Vaporizers: Cartomizers To Coils . . . And Back Again

How do you heat e-liquid until it vaporizes without boiling? Unfortunately, just submersing the heating coil directly into the e-liquid simply doesn't work. The e-liquid must be delivered to the coil slowly, at the same rate that it is vaporized. This is called "wicking", and it is accomplished by placing an absorbent material close to the coil and keeping that material wet with e-liquid as it is vaporized.

If you have read the Our Story section, then you know that the first vaporizer to really perform well was the original KR808D-1 cartomizer. The problem with the original cartomizers is that they are small, completely filled with absorbent material, and serve the two purposes of (1) storing the reserve supply of e-liquid, and (2) delivering the e-liquid to the heating coil in a controlled way. Therefore, most of the room in the cartomizer is taken up by the absorbent material, severely limiting the amount of e-liquid that can be stored (e-liquid capacity).

The first tanks ("clearomizers") to hit the market were a huge disappointment! These second-generation devices enclosed the heating coil in a small metal case and provided a long piece of absorbent material (the "wick") which extended from the coil through the case and out into a surrounding reservoir of e-liquid (the "tank"). This dramatically increased the e-liquid capacity, but there were significant problems with performance.

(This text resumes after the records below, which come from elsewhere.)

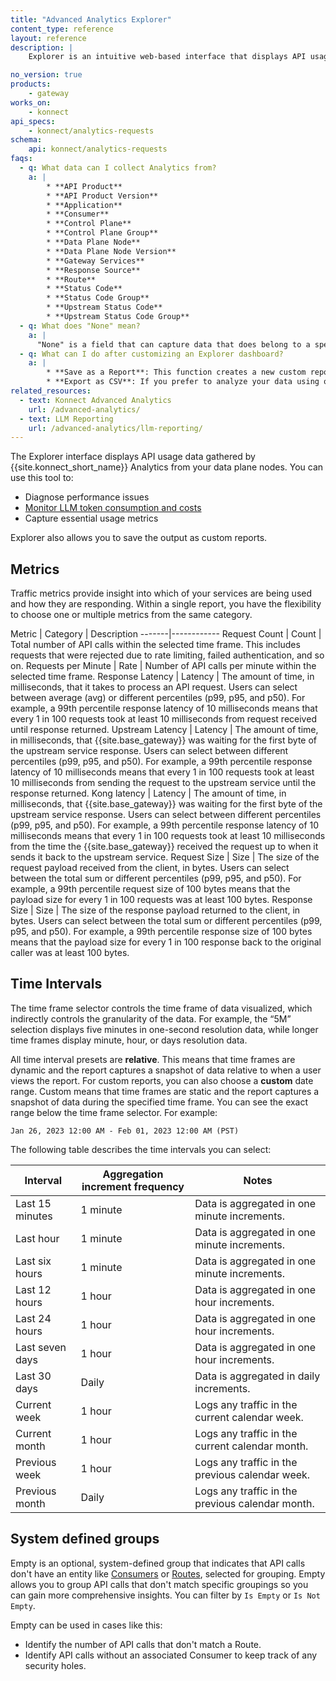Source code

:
 ```yaml
---
title: "Advanced Analytics Explorer"
content_type: reference
layout: reference
description: | 
    Explorer is an intuitive web-based interface that displays API usage data gathered by Konnect Analytics from your data plane nodes. You can use this tool to promptly diagnose performance issues, monitor LLM token consumption and costs, or capture essential usage metrics. 

no_version: true
products:
    - gateway
works_on:
    - konnect
api_specs:
    - konnect/analytics-requests
schema:
    api: konnect/analytics-requests
faqs:
  - q: What data can I collect Analytics from?
    a: |
        * **API Product**
        * **API Product Version**
        * **Application**
        * **Consumer**
        * **Control Plane**
        * **Control Plane Group**
        * **Data Plane Node**
        * **Data Plane Node Version**
        * **Gateway Services**
        * **Response Source**
        * **Route**
        * **Status Code**
        * **Status Code Group**
        * **Upstream Status Code**
        * **Upstream Status Code Group**
  - q: What does "None" mean?
    a: |
      "None" is a field that can capture data that does belong to a specific category.
  - q: What can I do after customizing an Explorer dashboard?
    a: |
        * **Save as a Report**: This function creates a new custom report based on your current view, allowing you to revisit these specific insights at a later time.
        * **Export as CSV**: If you prefer to analyze your data using other tools, you can download the current view as a CSV file, making it portable and ready for further analysis elsewhere.    
related_resources:
  - text: Konnect Advanced Analytics
    url: /advanced-analytics/
  - text: LLM Reporting
    url: /advanced-analytics/llm-reporting/
---
```


The Explorer interface displays API usage data gathered by {{site.konnect_short_name}} Analytics from your data plane nodes. You can use this tool to:
* Diagnose performance issues
* [Monitor LLM token consumption and costs](/advanced-analytics/llm-reporting/)
* Capture essential usage metrics

Explorer also allows you to save the output as custom reports.
## Metrics


Traffic metrics provide insight into which of your services are being used and how they are responding. Within a single report, you have the flexibility to choose one or multiple metrics from the same category.

Metric | Category | Description
-------|------------
Request Count | Count | Total number of API calls within the selected time frame. This includes requests that were rejected due to rate limiting, failed authentication, and so on.
Requests per Minute | Rate | Number of API calls per minute within the selected time frame.
Response Latency | Latency | The amount of time, in milliseconds, that it takes to process an API request. Users can select between average (avg) or different percentiles (p99, p95, and p50). For example, a 99th percentile response latency of 10 milliseconds means that every 1 in 100 requests took at least 10 milliseconds from request received until response returned. 
Upstream Latency | Latency | The amount of time, in milliseconds, that {{site.base_gateway}} was waiting for the first byte of the upstream service response. Users can select between different percentiles (p99, p95, and p50). For example, a 99th percentile response latency of 10 milliseconds means that every 1 in 100 requests took at least 10 milliseconds from sending the request to the upstream service until the response returned.
Kong latency | Latency | The amount of time, in milliseconds, that {{site.base_gateway}} was waiting for the first byte of the upstream service response. Users can select between different percentiles (p99, p95, and p50). For example, a 99th percentile response latency of 10 milliseconds means that every 1 in 100 requests took at least 10 milliseconds from the time the {{site.base_gateway}} received the request up to when it sends it back to the upstream service.
Request Size | Size | The size of the request payload received from the client, in bytes. Users can select between the total sum or different percentiles (p99, p95, and p50). For example, a 99th percentile request size of 100 bytes means that the payload size for every 1 in 100 requests was at least 100 bytes.
Response Size | Size | The size of the response payload returned to the client, in bytes. Users can select between the total sum or different percentiles (p99, p95, and p50). For example, a 99th percentile response size of 100 bytes means that the payload size for every 1 in 100 response back to the original caller was at least 100 bytes.

## Time Intervals

The time frame selector controls the time frame of data visualized, which indirectly controls the
granularity of the data. For example, the “5M” selection displays five minutes in
one-second resolution data, while longer time frames display minute, hour, or days resolution data.

All time interval presets are **relative**. This means that time frames are dynamic and the report captures a snapshot of data
relative to when a user views the report.
For custom reports, you can also choose a **custom** date range. Custom means that time frames are static and the report captures a snapshot of data
during the specified time frame. You can see the exact range below
the time frame selector. For example:

    
    Jan 26, 2023 12:00 AM - Feb 01, 2023 12:00 AM (PST)
    

The following table describes the time intervals you can select:

| Interval | Aggregation increment frequency | Notes |    
| ---------|-------------|----------|
| Last 15 minutes | 1 minute | Data is aggregated in one minute increments. |
| Last hour| 1 minute | Data is aggregated in one minute increments. |
| Last six hours | 1 minute | Data is aggregated in one minute increments. |
| Last 12 hours| 1 hour | Data is aggregated in one hour increments. |
| Last 24 hours| 1 hour | Data is aggregated in one hour increments. |
| Last seven days | 1 hour | Data is aggregated in one hour increments. |
| Last 30 days | Daily | Data is aggregated in daily increments. |
| Current week | 1 hour | Logs any traffic in the current calendar week. |
| Current month | 1 hour | Logs any traffic in the current calendar month. |
| Previous week | 1 hour | Logs any traffic in the previous calendar week. |
| Previous month | Daily | Logs any traffic in the previous calendar month. |


## System defined groups

Empty is an optional, system-defined group that indicates that API calls don't have an entity like [Consumers](/gateway/entities/consumer/) or [Routes](/gateway/entities/route), selected for grouping. Empty allows you to group API calls that don't match specific groupings so you can gain more comprehensive insights. You can filter by `Is Empty` or `Is Not Empty`. 

Empty can be used in cases like this: 
* Identify the number of API calls that don't match a Route.
* Identify API calls without an associated Consumer to keep track of any security holes.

Keeping the wick wet with e-liquid close to the coil was a huge problem! It depended entirely on what is called capillary absorbtion in the wick material, and it just did not work very well. For serveral years, we literally bought and tested one new type of clearomizer after another, just to be very disappointed every time. None of the new tanks performed nearly as well as the good old KR808D-1 cartomizer.

Then, someone came up with a brilliant idea:

1. Punch small holes in the side of a miniature cartomizer.

2. Completely submerse the entire miniature cartomizer in a tank of e-liquid.

3. Position the cartomizer at the bottom of the tank, with a tube running from the cartomizer, through the center of the tank, up to the mouthpiece ("drip-tip").


This revolutionary new design capitalized on the fantastic performance of a cartomizer while allowing the cartomizer to be continuously refilled from the tank through the small holes punched in the side. Drawing vapor out of the cartomizer through the tube actually draws more e-liquid into the cartomizer (thanks in part to Bernoulli's principle). And with the cartomizer placed at the bottom of the tank, gravity ensures that e-liquid remains available to the cartomizer as the e-liquid level in the tank drops with use. Therefore, capillary absorption wicks are not required.

Variations on this basic design are used in virtually all of the newer tanks on the market today. When you purchase a new "coil", "head", "atomizer", etc. for a tank, you're really buying a miniature cartomizer with holes punched in its side. The variations on the design include:

• the number of heating coils used;

• the size and design of the heating coils and the type of metal alloy and the specific process used to make them (resulting in specific operating characteristics and electrical resistance);

• the number, size, and shape of the holes punched in the side;

• the type and compaction of the absorbent material used internally, and how that material is placed relative to the heating coil;

• the path (relative to the heating coils) that the air/vapor takes when entering and exiting, and how that air/vapor flow is controlled; and

• the size (e-liquid capacity) of the tank.


All of these variations have resulted in a very wide range of vaporizer products, with a wider range of performance characteristics, and an even wider range of prices. But the basic design used in all of those products is really the same; a cartomizer with small holes punched in its side sitting at the bottom of a tank of e-liquid.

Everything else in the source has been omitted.